== What you should do ==
Quote, word for word, every line starting at the line that contains "## JavaScript Objects" and ending with the last line of the records; include both of these lines and no others.

(Data extracted from a collection)
== Segment start ==
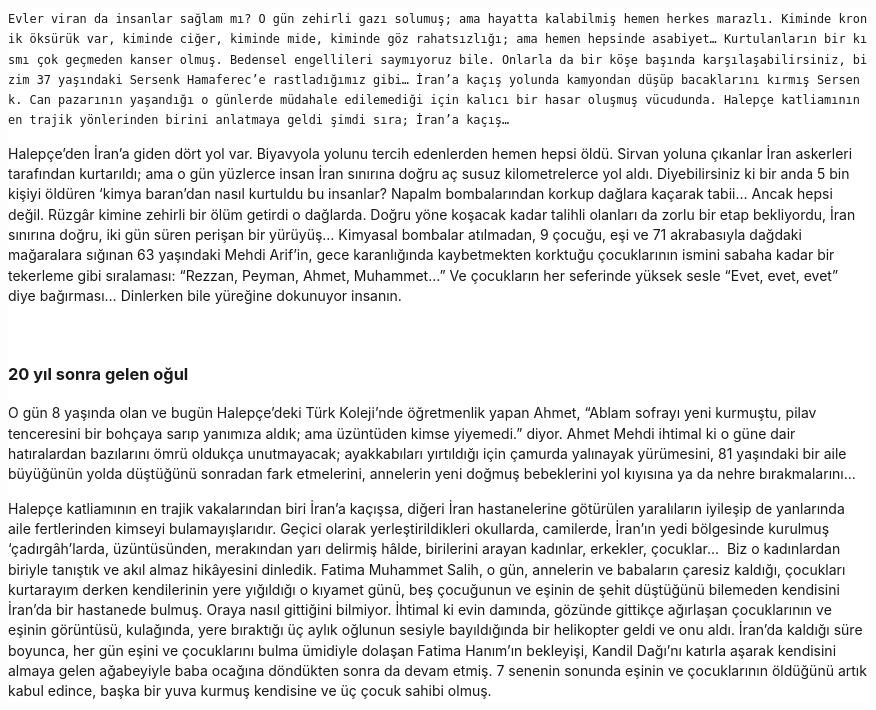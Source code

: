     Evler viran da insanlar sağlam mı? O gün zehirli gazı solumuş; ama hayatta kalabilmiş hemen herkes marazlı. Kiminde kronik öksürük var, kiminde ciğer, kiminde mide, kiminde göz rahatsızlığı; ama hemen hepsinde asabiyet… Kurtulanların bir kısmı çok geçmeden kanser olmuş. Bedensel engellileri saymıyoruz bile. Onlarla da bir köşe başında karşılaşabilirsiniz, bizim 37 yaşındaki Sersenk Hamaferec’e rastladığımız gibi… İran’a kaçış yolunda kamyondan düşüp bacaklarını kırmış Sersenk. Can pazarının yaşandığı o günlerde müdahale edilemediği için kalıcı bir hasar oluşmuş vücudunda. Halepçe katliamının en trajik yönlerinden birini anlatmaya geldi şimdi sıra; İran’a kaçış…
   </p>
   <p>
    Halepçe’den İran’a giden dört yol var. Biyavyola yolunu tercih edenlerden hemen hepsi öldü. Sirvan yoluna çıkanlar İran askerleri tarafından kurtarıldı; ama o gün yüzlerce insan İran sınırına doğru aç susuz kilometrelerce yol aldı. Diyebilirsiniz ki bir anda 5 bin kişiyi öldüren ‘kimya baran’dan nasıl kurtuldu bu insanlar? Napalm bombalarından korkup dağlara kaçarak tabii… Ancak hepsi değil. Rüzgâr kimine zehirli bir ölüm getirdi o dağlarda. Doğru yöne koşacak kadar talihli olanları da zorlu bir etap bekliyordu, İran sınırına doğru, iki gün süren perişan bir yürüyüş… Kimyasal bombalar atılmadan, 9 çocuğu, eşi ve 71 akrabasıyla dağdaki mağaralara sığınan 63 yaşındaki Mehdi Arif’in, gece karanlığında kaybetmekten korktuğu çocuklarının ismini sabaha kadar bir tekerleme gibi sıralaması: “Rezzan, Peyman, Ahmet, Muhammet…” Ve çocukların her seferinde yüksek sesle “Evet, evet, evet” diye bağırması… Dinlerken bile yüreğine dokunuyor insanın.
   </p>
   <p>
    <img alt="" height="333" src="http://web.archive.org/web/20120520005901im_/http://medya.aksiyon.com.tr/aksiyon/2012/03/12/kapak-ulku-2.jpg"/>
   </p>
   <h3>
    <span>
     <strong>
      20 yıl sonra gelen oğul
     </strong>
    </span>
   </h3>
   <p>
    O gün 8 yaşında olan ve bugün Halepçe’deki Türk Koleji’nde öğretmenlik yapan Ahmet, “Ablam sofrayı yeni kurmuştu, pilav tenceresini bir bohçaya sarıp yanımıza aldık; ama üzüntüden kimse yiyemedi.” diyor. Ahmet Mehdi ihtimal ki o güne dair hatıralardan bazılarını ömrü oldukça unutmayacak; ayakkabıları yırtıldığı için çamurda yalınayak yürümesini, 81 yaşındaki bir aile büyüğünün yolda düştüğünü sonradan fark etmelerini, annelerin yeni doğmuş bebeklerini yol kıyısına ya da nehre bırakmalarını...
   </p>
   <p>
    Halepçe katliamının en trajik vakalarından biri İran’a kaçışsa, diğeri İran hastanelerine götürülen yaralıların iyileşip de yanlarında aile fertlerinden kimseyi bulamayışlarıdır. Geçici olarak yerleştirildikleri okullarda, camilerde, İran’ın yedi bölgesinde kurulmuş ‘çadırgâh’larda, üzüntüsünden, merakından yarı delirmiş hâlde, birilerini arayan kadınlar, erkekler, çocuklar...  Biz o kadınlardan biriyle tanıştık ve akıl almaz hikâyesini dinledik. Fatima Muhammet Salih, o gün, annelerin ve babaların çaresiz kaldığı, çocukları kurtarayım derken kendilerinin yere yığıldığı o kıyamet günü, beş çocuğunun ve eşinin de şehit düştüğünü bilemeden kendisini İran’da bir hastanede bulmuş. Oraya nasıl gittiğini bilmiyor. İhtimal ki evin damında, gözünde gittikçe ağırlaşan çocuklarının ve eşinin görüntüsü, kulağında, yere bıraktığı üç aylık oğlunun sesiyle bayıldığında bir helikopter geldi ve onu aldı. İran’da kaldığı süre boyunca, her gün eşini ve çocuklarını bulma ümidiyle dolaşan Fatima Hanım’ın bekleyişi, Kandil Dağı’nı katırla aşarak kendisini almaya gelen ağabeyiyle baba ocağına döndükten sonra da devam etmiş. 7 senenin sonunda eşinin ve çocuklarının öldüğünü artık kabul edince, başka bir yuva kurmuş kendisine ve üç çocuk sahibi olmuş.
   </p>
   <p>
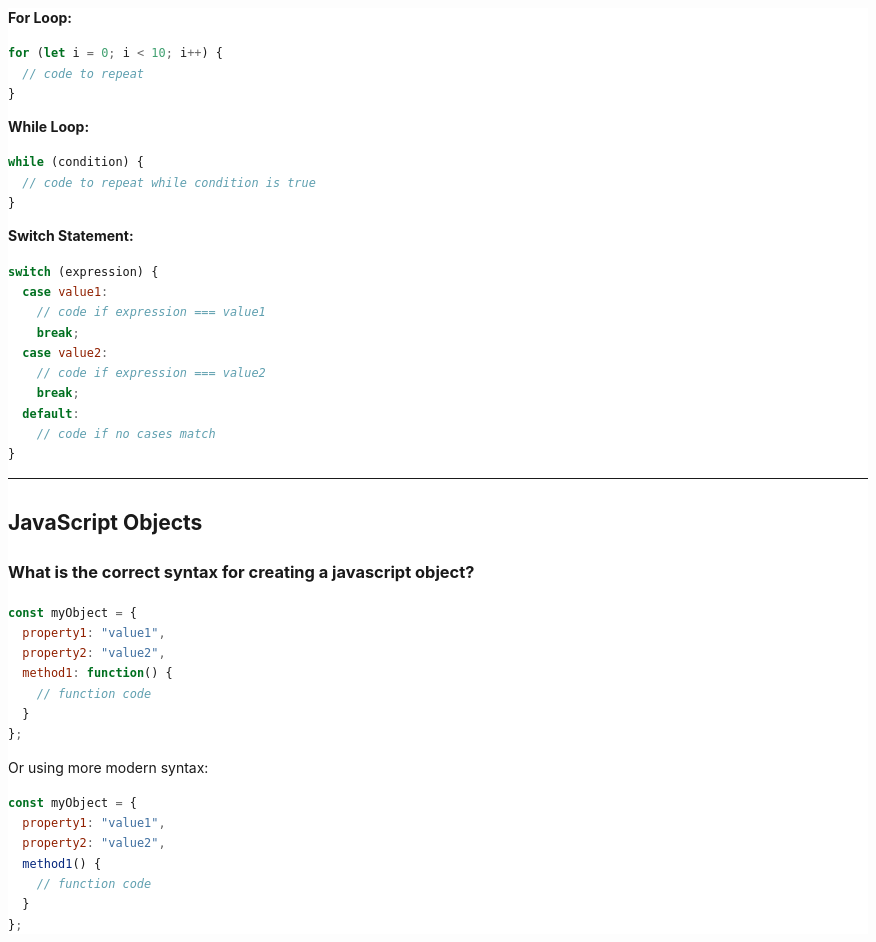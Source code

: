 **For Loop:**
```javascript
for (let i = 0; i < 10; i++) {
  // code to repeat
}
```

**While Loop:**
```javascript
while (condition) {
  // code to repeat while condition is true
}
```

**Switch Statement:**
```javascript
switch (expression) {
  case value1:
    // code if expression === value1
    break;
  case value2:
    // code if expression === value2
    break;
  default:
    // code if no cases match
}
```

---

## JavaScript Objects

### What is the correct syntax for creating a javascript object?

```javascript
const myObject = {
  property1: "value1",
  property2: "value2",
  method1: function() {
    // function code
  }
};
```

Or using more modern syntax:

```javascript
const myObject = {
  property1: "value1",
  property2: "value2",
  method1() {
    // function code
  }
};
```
== Segment end ==
== Task result ==
## JavaScript Objects

### What is the correct syntax for creating a javascript object?

```javascript
const myObject = {
  property1: "value1",
  property2: "value2",
  method1: function() {
    // function code
  }
};
```

Or using more modern syntax:

```javascript
const myObject = {
  property1: "value1",
  property2: "value2",
  method1() {
    // function code
  }
};
```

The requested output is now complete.